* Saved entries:

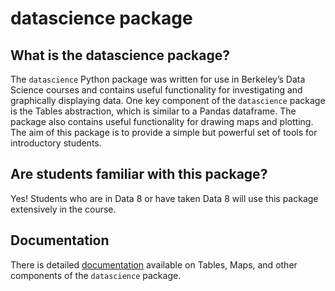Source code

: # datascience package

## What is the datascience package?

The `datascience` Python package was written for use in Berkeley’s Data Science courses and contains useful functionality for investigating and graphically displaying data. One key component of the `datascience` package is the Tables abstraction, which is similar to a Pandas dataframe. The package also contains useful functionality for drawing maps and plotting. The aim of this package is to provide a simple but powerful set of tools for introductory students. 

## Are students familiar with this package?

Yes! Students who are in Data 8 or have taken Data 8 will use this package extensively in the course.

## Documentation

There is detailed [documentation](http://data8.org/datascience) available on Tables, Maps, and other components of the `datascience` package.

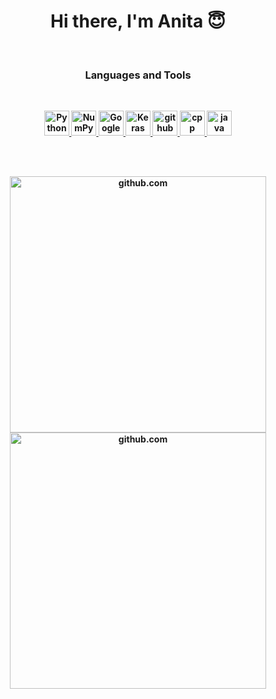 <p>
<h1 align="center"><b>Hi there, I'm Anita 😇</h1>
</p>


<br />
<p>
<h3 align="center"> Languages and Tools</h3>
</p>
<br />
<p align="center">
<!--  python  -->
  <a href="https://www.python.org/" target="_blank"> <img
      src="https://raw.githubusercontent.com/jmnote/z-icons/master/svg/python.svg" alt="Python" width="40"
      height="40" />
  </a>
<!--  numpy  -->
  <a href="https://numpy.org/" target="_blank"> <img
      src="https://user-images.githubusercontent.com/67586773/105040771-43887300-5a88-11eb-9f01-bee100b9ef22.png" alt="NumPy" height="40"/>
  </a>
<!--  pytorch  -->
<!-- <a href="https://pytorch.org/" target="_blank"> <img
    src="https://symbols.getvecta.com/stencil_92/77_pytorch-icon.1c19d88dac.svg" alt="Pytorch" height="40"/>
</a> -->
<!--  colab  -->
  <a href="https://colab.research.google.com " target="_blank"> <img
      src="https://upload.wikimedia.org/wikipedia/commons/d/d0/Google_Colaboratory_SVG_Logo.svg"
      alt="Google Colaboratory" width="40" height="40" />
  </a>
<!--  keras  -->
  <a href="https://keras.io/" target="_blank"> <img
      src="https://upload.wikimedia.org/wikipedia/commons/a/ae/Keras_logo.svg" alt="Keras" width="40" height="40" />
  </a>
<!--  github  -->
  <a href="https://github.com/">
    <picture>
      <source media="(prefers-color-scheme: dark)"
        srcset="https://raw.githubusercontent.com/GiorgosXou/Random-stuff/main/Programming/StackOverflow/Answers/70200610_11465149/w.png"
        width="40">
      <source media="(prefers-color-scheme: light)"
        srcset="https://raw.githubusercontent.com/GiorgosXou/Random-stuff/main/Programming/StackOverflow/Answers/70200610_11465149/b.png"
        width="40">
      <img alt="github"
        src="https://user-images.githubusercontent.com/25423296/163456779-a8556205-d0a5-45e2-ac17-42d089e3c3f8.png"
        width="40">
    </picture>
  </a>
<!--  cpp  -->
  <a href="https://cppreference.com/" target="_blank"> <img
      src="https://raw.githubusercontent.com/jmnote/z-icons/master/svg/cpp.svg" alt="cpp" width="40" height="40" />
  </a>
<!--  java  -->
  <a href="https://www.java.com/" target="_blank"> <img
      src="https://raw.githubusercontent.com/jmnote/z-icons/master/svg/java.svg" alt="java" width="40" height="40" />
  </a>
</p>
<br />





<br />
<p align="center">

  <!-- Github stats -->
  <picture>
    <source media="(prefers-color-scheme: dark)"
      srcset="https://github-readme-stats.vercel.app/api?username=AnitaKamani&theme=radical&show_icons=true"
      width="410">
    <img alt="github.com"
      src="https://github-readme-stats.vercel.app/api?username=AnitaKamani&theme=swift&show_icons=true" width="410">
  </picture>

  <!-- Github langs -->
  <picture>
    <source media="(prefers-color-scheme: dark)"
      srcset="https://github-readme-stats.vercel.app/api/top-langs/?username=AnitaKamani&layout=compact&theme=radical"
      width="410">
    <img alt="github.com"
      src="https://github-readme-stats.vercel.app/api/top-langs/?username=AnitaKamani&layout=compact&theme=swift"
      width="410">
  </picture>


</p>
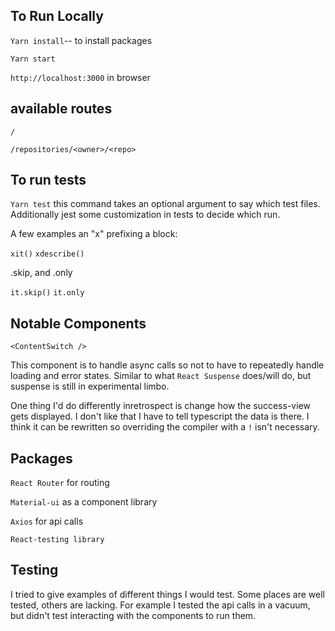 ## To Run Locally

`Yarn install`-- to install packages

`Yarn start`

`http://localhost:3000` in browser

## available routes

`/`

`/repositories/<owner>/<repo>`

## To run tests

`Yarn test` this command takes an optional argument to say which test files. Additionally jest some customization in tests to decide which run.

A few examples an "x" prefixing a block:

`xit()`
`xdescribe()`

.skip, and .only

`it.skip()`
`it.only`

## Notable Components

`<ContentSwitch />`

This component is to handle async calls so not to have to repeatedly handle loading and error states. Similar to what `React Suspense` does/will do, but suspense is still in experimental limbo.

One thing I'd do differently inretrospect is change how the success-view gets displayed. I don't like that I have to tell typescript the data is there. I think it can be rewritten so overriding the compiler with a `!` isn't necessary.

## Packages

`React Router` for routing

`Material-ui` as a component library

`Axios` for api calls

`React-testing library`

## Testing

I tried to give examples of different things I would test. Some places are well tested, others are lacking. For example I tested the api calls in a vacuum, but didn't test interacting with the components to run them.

* Exercise aim: Return the entries verbatim without images.

* Written solution:
Source code

: # datascience package

## What is the datascience package?

The `datascience` Python package was written for use in Berkeley’s Data Science courses and contains useful functionality for investigating and graphically displaying data. One key component of the `datascience` package is the Tables abstraction, which is similar to a Pandas dataframe. The package also contains useful functionality for drawing maps and plotting. The aim of this package is to provide a simple but powerful set of tools for introductory students. 

## Are students familiar with this package?

Yes! Students who are in Data 8 or have taken Data 8 will use this package extensively in the course.

## Documentation

There is detailed [documentation](http://data8.org/datascience) available on Tables, Maps, and other components of the `datascience` package.

 <p>
<h1 align="center"><b>Hi there, I'm Anita 😇</h1>
</p>


<br />
<p>
<h3 align="center"> Languages and Tools</h3>
</p>
<br />
<p align="center">
<!--  python  -->
  <a href="https://www.python.org/" target="_blank"> <img
      src="https://raw.githubusercontent.com/jmnote/z-icons/master/svg/python.svg" alt="Python" width="40"
      height="40" />
  </a>
<!--  numpy  -->
  <a href="https://numpy.org/" target="_blank"> <img
      src="https://user-images.githubusercontent.com/67586773/105040771-43887300-5a88-11eb-9f01-bee100b9ef22.png" alt="NumPy" height="40"/>
  </a>
<!--  pytorch  -->
<!-- <a href="https://pytorch.org/" target="_blank"> <img
    src="https://symbols.getvecta.com/stencil_92/77_pytorch-icon.1c19d88dac.svg" alt="Pytorch" height="40"/>
</a> -->
<!--  colab  -->
  <a href="https://colab.research.google.com " target="_blank"> <img
      src="https://upload.wikimedia.org/wikipedia/commons/d/d0/Google_Colaboratory_SVG_Logo.svg"
      alt="Google Colaboratory" width="40" height="40" />
  </a>
<!--  keras  -->
  <a href="https://keras.io/" target="_blank"> <img
      src="https://upload.wikimedia.org/wikipedia/commons/a/ae/Keras_logo.svg" alt="Keras" width="40" height="40" />
  </a>
<!--  github  -->
  <a href="https://github.com/">
    <picture>
      <source media="(prefers-color-scheme: dark)"
        srcset="https://raw.githubusercontent.com/GiorgosXou/Random-stuff/main/Programming/StackOverflow/Answers/70200610_11465149/w.png"
        width="40">
      <source media="(prefers-color-scheme: light)"
        srcset="https://raw.githubusercontent.com/GiorgosXou/Random-stuff/main/Programming/StackOverflow/Answers/70200610_11465149/b.png"
        width="40">
      <img alt="github"
        src="https://user-images.githubusercontent.com/25423296/163456779-a8556205-d0a5-45e2-ac17-42d089e3c3f8.png"
        width="40">
    </picture>
  </a>
<!--  cpp  -->
  <a href="https://cppreference.com/" target="_blank"> <img
      src="https://raw.githubusercontent.com/jmnote/z-icons/master/svg/cpp.svg" alt="cpp" width="40" height="40" />
  </a>
<!--  java  -->
  <a href="https://www.java.com/" target="_blank"> <img
      src="https://raw.githubusercontent.com/jmnote/z-icons/master/svg/java.svg" alt="java" width="40" height="40" />
  </a>
</p>
<br />





<br />
<p align="center">

  <!-- Github stats -->
  <picture>
    <source media="(prefers-color-scheme: dark)"
      srcset="https://github-readme-stats.vercel.app/api?username=AnitaKamani&theme=radical&show_icons=true"
      width="410">
    <img alt="github.com"
      src="https://github-readme-stats.vercel.app/api?username=AnitaKamani&theme=swift&show_icons=true" width="410">
  </picture>

  <!-- Github langs -->
  <picture>
    <source media="(prefers-color-scheme: dark)"
      srcset="https://github-readme-stats.vercel.app/api/top-langs/?username=AnitaKamani&layout=compact&theme=radical"
      width="410">
    <img alt="github.com"
      src="https://github-readme-stats.vercel.app/api/top-langs/?username=AnitaKamani&layout=compact&theme=swift"
      width="410">
  </picture>


</p>
 ## To Run Locally

`Yarn install`-- to install packages

`Yarn start`

`http://localhost:3000` in browser

## available routes

`/`

`/repositories/<owner>/<repo>`

## To run tests

`Yarn test` this command takes an optional argument to say which test files. Additionally jest some customization in tests to decide which run.

A few examples an "x" prefixing a block:

`xit()`
`xdescribe()`

.skip, and .only

`it.skip()`
`it.only`

## Notable Components

`<ContentSwitch />`

This component is to handle async calls so not to have to repeatedly handle loading and error states. Similar to what `React Suspense` does/will do, but suspense is still in experimental limbo.

One thing I'd do differently inretrospect is change how the success-view gets displayed. I don't like that I have to tell typescript the data is there. I think it can be rewritten so overriding the compiler with a `!` isn't necessary.

## Packages

`React Router` for routing

`Material-ui` as a component library

`Axios` for api calls

`React-testing library`

## Testing

I tried to give examples of different things I would test. Some places are well tested, others are lacking. For example I tested the api calls in a vacuum, but didn't test interacting with the components to run them.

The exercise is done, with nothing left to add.